The Dow Jones lost 1.01%, the Nasdaq index lost 0.95% and the broader S&P 500 index lost 1.13%.

For analysts at Briefing.com, “the most important factor” in the orientation of the session will have been the continuation of the rise in bond rates.

The yield on 10-year US government bonds soared to 3.60%, a first since April 2011.

The 2-year rate, more representative of market expectations in terms of monetary policy, came close to 4% (3.98%), a threshold that it has not crossed for nearly 15 years.

This escalation in rates overshadows technology stocks, exposed to tougher financing conditions, on which they depend to fuel their growth. Amazon (-1.98%) and Alphabet (-1.95%) paid the price.

Apple has done well (+1.57% to 156.90 dollars), analysts at Wedbush Securities reporting the “rapid” pace of sales of the new iPhone 14, which arrived on the market at the end of last week. The group also benefited from the announcement of a rise in its prices in several countries in Asia and Europe.

“The market is in a waiting position,” commented Adam Sarhan of 50 Park Investments. “He is patient before seeing what the Fed will do”, which is to announce its monetary policy decision on Wednesday, after a two-day meeting.

Operators are mainly counting on an increase of 0.75 percentage point in the institution’s key rate, which would bring it to a range of 3% to 3.25%.

Investors fear that the Fed’s determination in its fight against inflation will precipitate the American economy into a recession.

Among the few macroeconomic indicators of the day, operators noted that building permits had slowed significantly in the United States in August.

The mood was further clouded by a warning from Ford, which reported after trading on Monday that its third-quarter results were set to suffer from a billion-dollar cost hike.

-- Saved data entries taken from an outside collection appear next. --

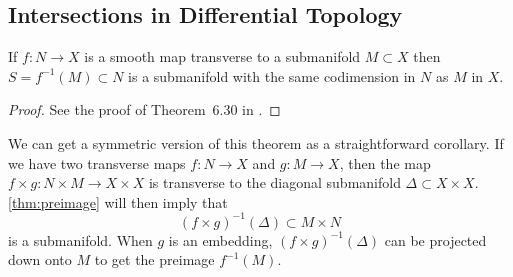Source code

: 
\subsection{Intersections in Differential Topology}\label{sec:differential-topology-intersections}

\begin{theorem}\label{thm:preimage}
	If $f : N \to X$ is a smooth map transverse to a submanifold $M\subset X$ then $S=f^{-1}(M)\subset N$ is a submanifold with the same codimension in $N$ as $M$ in $X$.
\end{theorem}
\begin{proof}
	See the proof of Theorem~6.30 in \cite{lee2013smooth}.
\end{proof}

\begin{remark}\label{rmk:symmetric-preimage-theorem}
	We can get a symmetric version of this theorem as a straightforward corollary. If we have two transverse maps $f : N\to X$ and $g : M\to X$, then the map $f\times g : N\times M \to X\times X$ is transverse to the diagonal submanifold $\Delta\subset X\times X$. \cref{thm:preimage} will then imply that
	\[
		(f\times g)^{-1}(\Delta) \subset M\times N
	\]
	is a submanifold. When $g$ is an embedding, $(f\times g)^{-1}(\Delta)$ can be projected down onto $M$ to get the preimage $f^{-1}(M)$.
\end{remark}

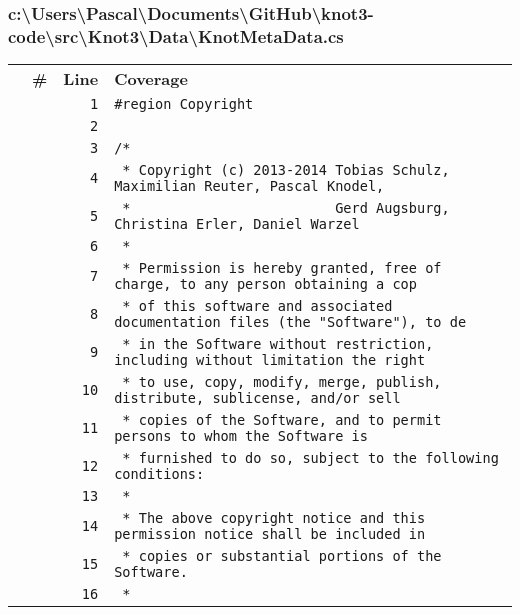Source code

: \documentclass[a4paper,10pt]{article}
\begin{document}
\subsubsection{c:\textbackslash Users\textbackslash Pascal\textbackslash Documents\textbackslash GitHub\textbackslash knot3-code\textbackslash src\textbackslash Knot3\textbackslash Data\textbackslash KnotMetaData.cs}
\begin{longtable}[l]{lrrl}
\textbf{} & \textbf{\#} & \textbf{Line} & \textbf{Coverage}\\
\cellcolor{gray} &  & \verb~1~ & \verb~#region Copyright~\\
\cellcolor{gray} &  & \verb~2~ & \verb~~\\
\cellcolor{gray} &  & \verb~3~ & \verb~/*~\\
\cellcolor{gray} &  & \verb~4~ & \verb~ * Copyright (c) 2013-2014 Tobias Schulz, Maximilian Reuter, Pascal Knodel,~\\
\cellcolor{gray} &  & \verb~5~ & \verb~ *                         Gerd Augsburg, Christina Erler, Daniel Warzel~\\
\cellcolor{gray} &  & \verb~6~ & \verb~ *~\\
\cellcolor{gray} &  & \verb~7~ & \verb~ * Permission is hereby granted, free of charge, to any person obtaining a cop~\\
\cellcolor{gray} &  & \verb~8~ & \verb~ * of this software and associated documentation files (the "Software"), to de~\\
\cellcolor{gray} &  & \verb~9~ & \verb~ * in the Software without restriction, including without limitation the right~\\
\cellcolor{gray} &  & \verb~10~ & \verb~ * to use, copy, modify, merge, publish, distribute, sublicense, and/or sell~\\
\cellcolor{gray} &  & \verb~11~ & \verb~ * copies of the Software, and to permit persons to whom the Software is~\\
\cellcolor{gray} &  & \verb~12~ & \verb~ * furnished to do so, subject to the following conditions:~\\
\cellcolor{gray} &  & \verb~13~ & \verb~ *~\\
\cellcolor{gray} &  & \verb~14~ & \verb~ * The above copyright notice and this permission notice shall be included in ~\\
\cellcolor{gray} &  & \verb~15~ & \verb~ * copies or substantial portions of the Software.~\\
\cellcolor{gray} &  & \verb~16~ & \verb~ *~\\

\end{longtable}
\end{document}
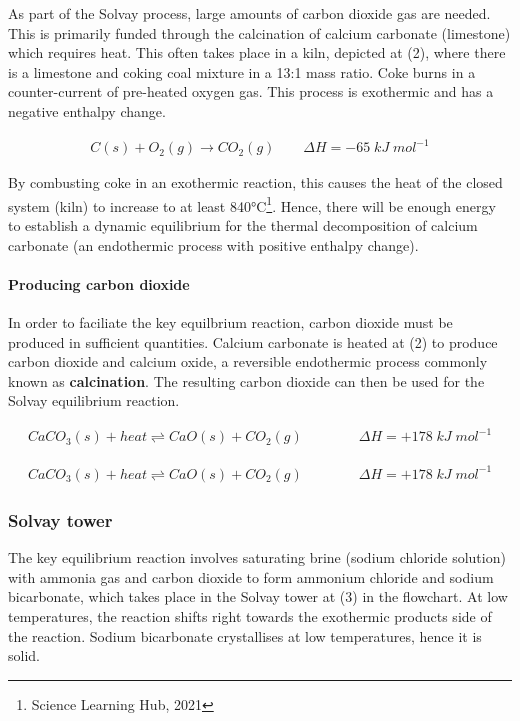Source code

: \documentclass[12pt, a4paper]{article}
\begin{document}
As part of the Solvay process, large amounts of carbon dioxide gas are needed. This is primarily funded through the calcination of calcium carbonate (limestone) which requires heat. This often takes place in a kiln, depicted at (2), where there is a limestone and coking coal mixture in a 13:1 mass ratio. Coke burns in a counter-current of pre-heated oxygen gas. This process is exothermic and has a negative enthalpy change.

\begin{align}
	C(s) + O_{2}(g) \rightarrow CO_{2}(g) \qquad \Delta H = -65 \; kJ \; mol^{-1}
\end{align}

By combusting coke in an exothermic reaction, this causes the heat of the closed system (kiln) to increase to at least 840°C\footnote{Science Learning Hub, 2021}. Hence, there will be enough energy to establish a dynamic equilibrium for the thermal decomposition of calcium carbonate (an endothermic process with positive enthalpy change).


\paragraph{Producing carbon dioxide}

In order to faciliate the key equilbrium reaction, carbon dioxide must be produced in sufficient quantities. Calcium carbonate is heated at (2) to produce carbon dioxide and calcium oxide, a reversible endothermic process commonly known as \textbf{calcination}. The resulting carbon dioxide can then be used for the Solvay equilibrium reaction.

\begin{align}
	CaCO_{3}(s) + heat \rightleftharpoons CaO(s) + CO_{2}(g) \qquad \qquad \Delta H = +178 \; kJ \; mol^{-1}
\end{align}


\begin{align}
	CaCO_{3}(s) + heat \rightleftharpoons CaO(s) + CO_{2}(g) \qquad \qquad \Delta H = +178 \; kJ \; mol^{-1}
\end{align}


\subsubsection{Solvay tower}

The key equilibrium reaction involves saturating brine (sodium chloride solution) with ammonia gas and carbon dioxide to form ammonium chloride and sodium bicarbonate, which takes place in the Solvay tower at (3) in the flowchart. At low temperatures, the reaction shifts right towards the exothermic products side of the reaction. Sodium bicarbonate crystallises at low temperatures, hence it is solid.
\end{document}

The manufacturer nevertheless confirmed its forecast for net profit before tax and interest for the full year.

The brutal reaction of the New York market (the title lost 12.32%), while analysts were rather measured about this announcement, testifies to the extreme nervousness of Wall Street.

On Friday, the courier group FedEx (-3.38% to 157.40 dollars) had already published, in advance, results below expectations, citing a slowdown in its volumes around the world.

“It changes the dynamic” in terms of earnings and market forecasts, explained Adam Sarhan. “The market is looking for news that can support it and it is having a hard time finding it,” he said.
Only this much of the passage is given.